Reputation: 362
How can I remove an Element from a Webpage, which has No ID or Class.
This is the website :
https://www.sentinelassam.com/north-east-india-news/assam-news/40-new-colleges-to-be-set-up-in-btc-assam-minister-himanta-biswa-sarma-516420
And the element to remove has a structure like this :
<p><b>Also Read <a href="https://www.sentinelassam.com/national-news/iisfs-vigyan-yatra-flagged-off-from-various-indian-cities-516407">IISF's 'Vigyan Yatra' flagged off from various Indian cities</a></b></p>
The Also Read
text is common across the Multiple Occurences on the Webpage. If I can remove one element, then a loop will Remove all of this (I think).

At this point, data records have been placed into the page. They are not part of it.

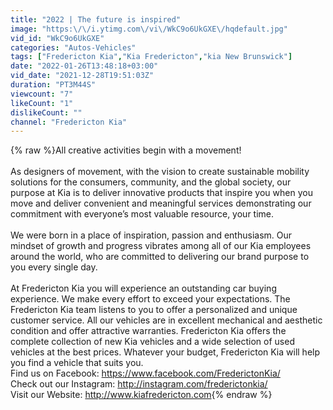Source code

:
 ```yaml
---
title: "2022 | The future is inspired"
image: "https:\/\/i.ytimg.com\/vi\/WkC9o6UkGXE\/hqdefault.jpg"
vid_id: "WkC9o6UkGXE"
categories: "Autos-Vehicles"
tags: ["Fredericton Kia","Kia Fredericton","kia New Brunswick"]
date: "2022-01-26T13:48:18+03:00"
vid_date: "2021-12-28T19:51:03Z"
duration: "PT3M44S"
viewcount: "7"
likeCount: "1"
dislikeCount: ""
channel: "Fredericton Kia"
---
```

{% raw %}All creative activities begin with a movement!<br /><br />As designers of movement, with the vision to create sustainable mobility solutions for the consumers, community, and the global society, our purpose at Kia is to deliver innovative products that inspire you when you move and deliver convenient and meaningful services demonstrating our commitment with everyone’s most valuable resource, your time.<br /><br />We were born in a place of inspiration, passion and enthusiasm. Our mindset of growth and progress vibrates among all of our Kia employees around the world, who are committed to delivering our brand purpose to you every single day.<br /><br />At Fredericton Kia you will experience an outstanding car buying experience. We make every effort to exceed your expectations. The Fredericton Kia team listens to you to offer a personalized and unique customer service. All our vehicles are in excellent mechanical and aesthetic condition and offer attractive warranties. Fredericton Kia offers the complete collection of new Kia vehicles and a wide selection of used vehicles at the best prices. Whatever your budget, Fredericton Kia will help you find a vehicle that suits you.<br />Find us on Facebook: <a rel="nofollow" target="blank" href="https://www.facebook.com/FrederictonKia/">https://www.facebook.com/FrederictonKia/</a><br />Check out our Instagram: <a rel="nofollow" target="blank" href="http://instagram.com/frederictonkia/">http://instagram.com/frederictonkia/</a><br />Visit our Website: <a rel="nofollow" target="blank" href="http://www.kiafredericton.com">http://www.kiafredericton.com</a>{% endraw %}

Can this whole element can be removed using the Also Read
text? I tried to use decompose()
but where do I apply this decompose()
method ?
Upvotes: 0
Views: 278
Reputation: 331
Try this.
from simplified_scrapy import utils, SimplifiedDoc
xml = '''
<p><b>Also Read <a href="https://www.sentinelassam.com/national-news/iisfs-vigyan-yatra-flagged-off-from-various-indian-cities-516407">IISF's 'Vigyan Yatra' flagged off from various Indian cities</a></b></p>
'''
doc = SimplifiedDoc(xml)
# If you want to remove tag b
b = doc.getElementByText('Also Read', tag='b')
b.remove()
print (doc.html)
doc = SimplifiedDoc(xml)
# If you want to remove tag p
p = doc.getElementByText('Also Read', tag='p')
p.remove()
print (doc.html)
Upvotes: 1
Reputation: 2865
Use the Developper tools of Chrome or any other browser. Find the element that you want to remove and then by right clicking on this element choose Copy > Copy selector
. This will give you a selector like this :
#details-page-infinite-scrolling-data > div.article > div.article-text-desc > div > div > p:nth-child(22) > b > a
This selector can probably be simplified. Now you can use BeautifulSoup to remove it:
selector = "#details-page-infinite-scrolling-data > div.article > div.article-text-desc > div > div > p:nth-child(22) > b > a"
soup.select_one(selector).decompose()
I didn't tested it.
Upvotes: 1